Under the above circumstances, the arbitrator exceeded his powers by going beyond his contractual role of interpreting the agreement negotiated by the parties. In contrast to Matter of Silverman (Benmor Coats) (61 NY2d 299, supra), we are not inferring a limitation on the powers of the arbitrator from one of the substantive provisions of the collective bargaining agreement. The provision prohibiting the arbitrator from varying the terms of the collective bargaining agreement, violated by the award at issue in the instant proceeding, is contained in article XXV, which sets forth the rules concerning the various stages of the grievance procedure, including arbitration. The conclusion that the arbitration award at bar must be vacated pursuant to CPLR 7511 (subd [b], par 1, cl [iii]) is not based upon a disagreement with the manner in which the arbitrator interpreted the collective bargaining agreement or the reasoning employed by him.

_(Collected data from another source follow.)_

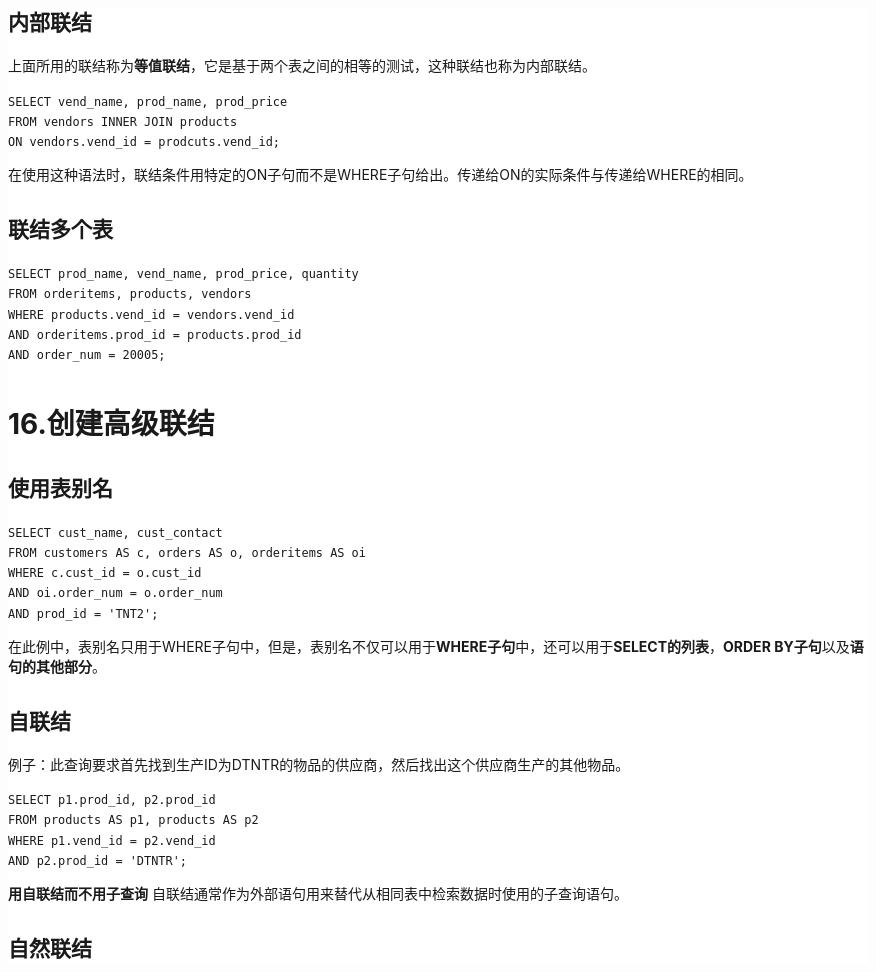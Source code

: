 ## 内部联结

上面所用的联结称为**等值联结**，它是基于两个表之间的相等的测试，这种联结也称为内部联结。

```mysql
SELECT vend_name, prod_name, prod_price
FROM vendors INNER JOIN products
ON vendors.vend_id = prodcuts.vend_id;
```

在使用这种语法时，联结条件用特定的ON子句而不是WHERE子句给出。传递给ON的实际条件与传递给WHERE的相同。

## 联结多个表

```mysql
SELECT prod_name, vend_name, prod_price, quantity
FROM orderitems, products, vendors
WHERE products.vend_id = vendors.vend_id
AND orderitems.prod_id = products.prod_id
AND order_num = 20005;
```



# 16.创建高级联结

## 使用表别名

```mysql
SELECT cust_name, cust_contact
FROM customers AS c, orders AS o, orderitems AS oi
WHERE c.cust_id = o.cust_id 
AND oi.order_num = o.order_num
AND prod_id = 'TNT2';
```

在此例中，表别名只用于WHERE子句中，但是，表别名不仅可以用于**WHERE子句**中，还可以用于**SELECT的列表**，**ORDER BY子句**以及**语句的其他部分**。

## 自联结

例子：此查询要求首先找到生产ID为DTNTR的物品的供应商，然后找出这个供应商生产的其他物品。

```mysql
SELECT p1.prod_id, p2.prod_id
FROM products AS p1, products AS p2
WHERE p1.vend_id = p2.vend_id
AND p2.prod_id = 'DTNTR';
```

**用自联结而不用子查询**   自联结通常作为外部语句用来替代从相同表中检索数据时使用的子查询语句。

## 自然联结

It is well settled that an arbitrator’s award may not be vacated “even though the court concludes that his interpretation of the agreement misconstrues or disregards its plain meaning or misapplies substantive rules of law, unless it is violative of a strong public policy, or is totally irrational, or exceeds a specifically enumerated limitation on his power” (Matter of Silverman [Benmor Coats], supra, p 308; see, also, Matter of Local Div. 1179 [Green Bus Lines], 50 NY2d 1007; Rochester City School Dist. v Rochester Teachers Assn., 41 NY2d 578, 582, supra). Nor are we limiting the broad power of an arbitrator to fashion an appropriate remedy, after he concludes that an actual provision of the collective bargaining agreement has been violated (see Matter of Board of Educ. v Dover-Wingdale Teachers’ Assn., 61 NY2d 913, affg 95 AD2d 497; Matter of Board of Educ. [Hess], 49 NY2d 145, 152; Board of Educ. v Bellmore-Merrick United Secondary Teachers, 39 NY2d 167, 172).

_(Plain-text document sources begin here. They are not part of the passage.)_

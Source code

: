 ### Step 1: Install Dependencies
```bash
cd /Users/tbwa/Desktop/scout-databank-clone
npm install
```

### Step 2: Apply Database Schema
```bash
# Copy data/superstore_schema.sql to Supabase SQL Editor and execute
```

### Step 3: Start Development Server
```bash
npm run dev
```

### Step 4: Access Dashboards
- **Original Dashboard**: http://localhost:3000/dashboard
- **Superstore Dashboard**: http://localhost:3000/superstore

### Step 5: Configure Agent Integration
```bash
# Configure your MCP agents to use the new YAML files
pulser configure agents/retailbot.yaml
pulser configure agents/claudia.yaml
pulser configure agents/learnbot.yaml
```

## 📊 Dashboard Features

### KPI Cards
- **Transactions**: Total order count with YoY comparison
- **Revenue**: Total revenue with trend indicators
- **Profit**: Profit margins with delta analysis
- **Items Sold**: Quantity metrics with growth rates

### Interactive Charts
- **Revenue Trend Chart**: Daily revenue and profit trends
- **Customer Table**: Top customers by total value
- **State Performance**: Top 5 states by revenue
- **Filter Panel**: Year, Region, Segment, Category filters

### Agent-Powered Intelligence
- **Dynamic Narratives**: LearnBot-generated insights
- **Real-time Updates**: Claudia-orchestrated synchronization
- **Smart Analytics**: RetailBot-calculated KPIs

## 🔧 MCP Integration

The arbitration award challenged in the instant proceeding is analogous to that encountered in County of Ontario v Civil Serv. Employees Assn. (76 Misc 2d 365, affd 46 AD2d 738), which the court vacated pursuant to CPLR 7511 (subd [b], par 1, cl [iii]), after concluding that the arbitrator exceeded his powers when he “modified the contract by including a provision adding to its terms and in effect he made a new contract for the parties * * * In making the award he did not draw his conclusion from the agreement itself but went beyond the contract. This was not a mere error of judgment, either as to fact or law, but the clear case of an arbitrator rewriting the contract to the prejudice of the petitioner and the court must refuse to enforce the award” *599(County of Ontario v Civil Serv. Employees Assn., supra, pp 367-368).

Accordingly, the arbitration award is vacated and the matter is remitted to the arbitrator for further proceedings in accordance with our determination. Titone, J. P., Thompson, Bracken and O’Connor, JJ., concur.